The Profile Basics Most People Get Wrong
Your GitHub profile README (the file that appears on your profile page) is seen by every recruiter who clicks your profile. Most profiles either have nothing there, or a generic template filled with badge icons. A strong profile README takes 2 hours to write and pays dividends for years.
Include: a 2–3 sentence intro (what you build, what technologies you use, what kind of roles you're interested in), your 2–3 most significant projects with one-line descriptions, how to contact you, and optionally your latest blog posts if you write.
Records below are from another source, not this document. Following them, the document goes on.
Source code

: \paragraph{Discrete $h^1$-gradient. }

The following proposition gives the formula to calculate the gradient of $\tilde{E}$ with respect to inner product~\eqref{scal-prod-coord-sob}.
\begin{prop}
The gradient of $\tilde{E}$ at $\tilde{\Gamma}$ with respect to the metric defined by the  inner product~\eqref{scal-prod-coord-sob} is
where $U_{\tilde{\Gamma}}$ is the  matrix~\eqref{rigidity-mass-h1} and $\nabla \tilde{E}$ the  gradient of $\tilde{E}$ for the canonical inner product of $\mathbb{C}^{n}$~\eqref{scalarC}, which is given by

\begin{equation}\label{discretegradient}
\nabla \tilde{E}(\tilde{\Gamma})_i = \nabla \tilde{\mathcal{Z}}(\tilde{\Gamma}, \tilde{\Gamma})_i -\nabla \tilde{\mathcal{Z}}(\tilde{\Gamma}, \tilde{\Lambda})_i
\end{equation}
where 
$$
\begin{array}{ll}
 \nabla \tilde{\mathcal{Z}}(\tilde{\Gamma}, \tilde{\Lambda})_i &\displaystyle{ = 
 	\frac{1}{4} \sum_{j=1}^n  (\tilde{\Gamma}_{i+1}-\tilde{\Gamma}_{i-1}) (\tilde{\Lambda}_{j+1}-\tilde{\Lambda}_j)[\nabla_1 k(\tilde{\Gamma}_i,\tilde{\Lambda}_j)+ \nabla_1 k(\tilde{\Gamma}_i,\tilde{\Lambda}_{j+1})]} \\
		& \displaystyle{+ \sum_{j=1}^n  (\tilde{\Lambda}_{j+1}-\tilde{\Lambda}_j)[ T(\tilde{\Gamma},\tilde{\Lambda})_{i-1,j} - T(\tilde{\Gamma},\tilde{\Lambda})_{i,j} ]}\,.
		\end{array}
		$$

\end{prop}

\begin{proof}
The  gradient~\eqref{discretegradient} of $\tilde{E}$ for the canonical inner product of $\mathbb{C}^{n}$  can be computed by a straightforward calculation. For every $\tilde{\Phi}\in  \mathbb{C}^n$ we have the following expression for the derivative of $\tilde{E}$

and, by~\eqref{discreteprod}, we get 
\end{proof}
Skip: the activity snake animation, the 20 shields.io badges listing every technology you've touched, and the auto-generated stats cards that show 99% green squares but no actual project context.
What Projects to Build (And What to Retire)
Immediately archive or make private: every tutorial clone (the React todo app from a YouTube tutorial, the Python calculator from a course), incomplete projects with 3 commits and no README, and projects named 'test', 'learning-x', or 'practice'.
Projects that actually help: something you use yourself (a tool that solves a real problem you have — even a small one), a project with a real user (even 10 people using your app is more credible than 0), a contribution to an open-source project, a project that integrates multiple systems (authentication + database + third-party API = shows architectural thinking), or a project in your target domain (if you want a fintech job, build a finance-adjacent project).
The README Is Your Interview Before the Interview
Every pinned project on your GitHub should have a README that a hiring manager can read in 90 seconds and understand: what does this app do (one sentence), why did you build it, what technologies does it use and why those choices, how to run it locally, and a link to the live demo.
The 'why those choices' section is where most candidates fail — they list technologies without explanation. 'I used PostgreSQL instead of MongoDB because the relational structure of [feature] made JOIN queries the natural fit' signals engineering judgment. It's the same conversation you'd have in an interview when asked to justify a technical decision. Put it in the README and the recruiter sees it before you even get on a call.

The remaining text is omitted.